_Data to use_
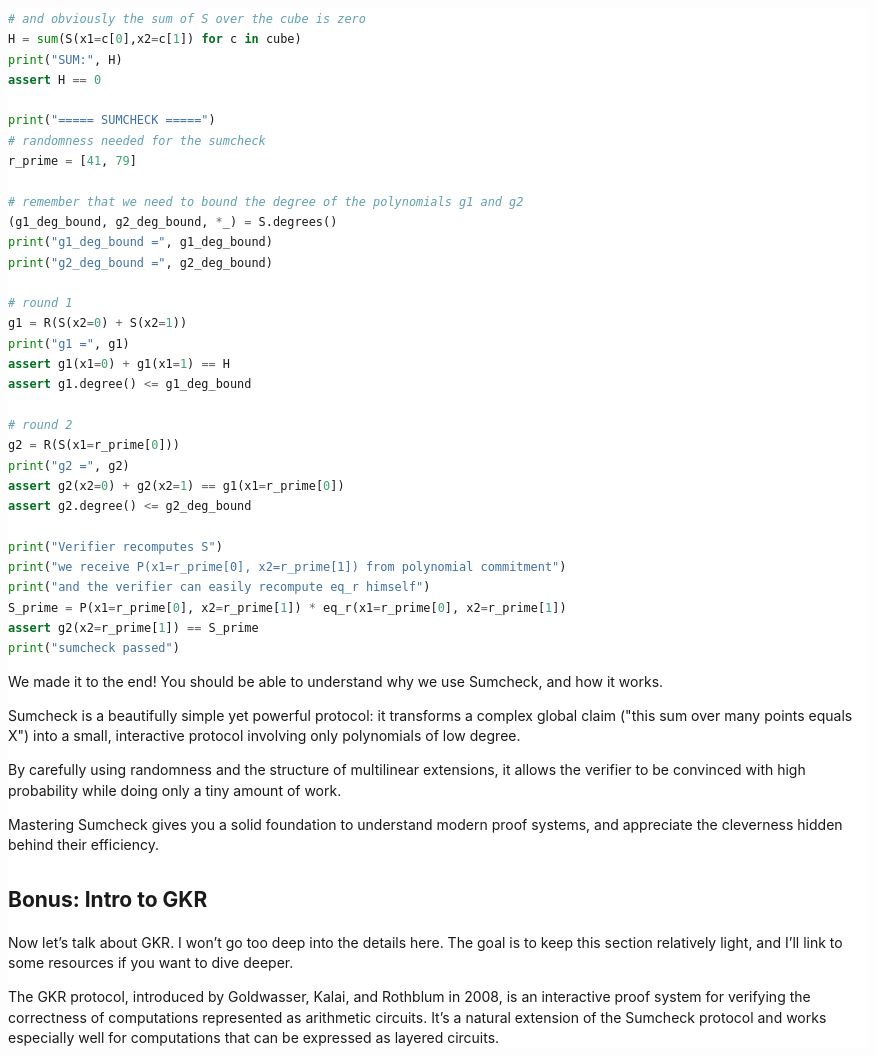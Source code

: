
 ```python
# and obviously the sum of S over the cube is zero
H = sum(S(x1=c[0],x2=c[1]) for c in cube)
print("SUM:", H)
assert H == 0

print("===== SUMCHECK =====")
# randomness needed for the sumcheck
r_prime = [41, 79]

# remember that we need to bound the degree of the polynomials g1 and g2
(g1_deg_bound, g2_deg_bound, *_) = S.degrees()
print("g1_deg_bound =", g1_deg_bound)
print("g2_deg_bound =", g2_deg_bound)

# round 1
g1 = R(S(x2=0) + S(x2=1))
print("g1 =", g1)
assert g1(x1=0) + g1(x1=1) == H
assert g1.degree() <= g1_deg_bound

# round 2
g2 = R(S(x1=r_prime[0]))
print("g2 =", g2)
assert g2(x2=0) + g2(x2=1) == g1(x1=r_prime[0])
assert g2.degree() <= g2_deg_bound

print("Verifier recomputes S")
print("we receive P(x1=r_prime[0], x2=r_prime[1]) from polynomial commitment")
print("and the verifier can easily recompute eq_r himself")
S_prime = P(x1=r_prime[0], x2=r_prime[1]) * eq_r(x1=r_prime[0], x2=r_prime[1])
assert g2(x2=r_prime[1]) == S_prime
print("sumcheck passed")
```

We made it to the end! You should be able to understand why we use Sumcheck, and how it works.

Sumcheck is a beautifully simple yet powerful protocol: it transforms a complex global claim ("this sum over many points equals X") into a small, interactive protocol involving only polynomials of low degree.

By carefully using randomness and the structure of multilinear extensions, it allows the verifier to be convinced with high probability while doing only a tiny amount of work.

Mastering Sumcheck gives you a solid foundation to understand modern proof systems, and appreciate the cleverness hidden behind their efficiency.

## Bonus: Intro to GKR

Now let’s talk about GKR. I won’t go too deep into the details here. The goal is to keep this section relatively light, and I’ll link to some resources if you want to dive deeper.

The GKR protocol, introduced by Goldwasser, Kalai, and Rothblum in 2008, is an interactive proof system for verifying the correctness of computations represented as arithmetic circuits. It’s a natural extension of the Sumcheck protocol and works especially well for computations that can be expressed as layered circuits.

_Exercise goal_
Word for word, return the entries above, but without any pictures.

_Task response_
Source code

:
 ```python
# and obviously the sum of S over the cube is zero
H = sum(S(x1=c[0],x2=c[1]) for c in cube)
print("SUM:", H)
assert H == 0

print("===== SUMCHECK =====")
# randomness needed for the sumcheck
r_prime = [41, 79]

# remember that we need to bound the degree of the polynomials g1 and g2
(g1_deg_bound, g2_deg_bound, *_) = S.degrees()
print("g1_deg_bound =", g1_deg_bound)
print("g2_deg_bound =", g2_deg_bound)

# round 1
g1 = R(S(x2=0) + S(x2=1))
print("g1 =", g1)
assert g1(x1=0) + g1(x1=1) == H
assert g1.degree() <= g1_deg_bound

# round 2
g2 = R(S(x1=r_prime[0]))
print("g2 =", g2)
assert g2(x2=0) + g2(x2=1) == g1(x1=r_prime[0])
assert g2.degree() <= g2_deg_bound

print("Verifier recomputes S")
print("we receive P(x1=r_prime[0], x2=r_prime[1]) from polynomial commitment")
print("and the verifier can easily recompute eq_r himself")
S_prime = P(x1=r_prime[0], x2=r_prime[1]) * eq_r(x1=r_prime[0], x2=r_prime[1])
assert g2(x2=r_prime[1]) == S_prime
print("sumcheck passed")
```

We made it to the end! You should be able to understand why we use Sumcheck, and how it works.

Sumcheck is a beautifully simple yet powerful protocol: it transforms a complex global claim ("this sum over many points equals X") into a small, interactive protocol involving only polynomials of low degree.

By carefully using randomness and the structure of multilinear extensions, it allows the verifier to be convinced with high probability while doing only a tiny amount of work.

Mastering Sumcheck gives you a solid foundation to understand modern proof systems, and appreciate the cleverness hidden behind their efficiency.

## Bonus: Intro to GKR

Now let’s talk about GKR. I won’t go too deep into the details here. The goal is to keep this section relatively light, and I’ll link to some resources if you want to dive deeper.

The GKR protocol, introduced by Goldwasser, Kalai, and Rothblum in 2008, is an interactive proof system for verifying the correctness of computations represented as arithmetic circuits. It’s a natural extension of the Sumcheck protocol and works especially well for computations that can be expressed as layered circuits.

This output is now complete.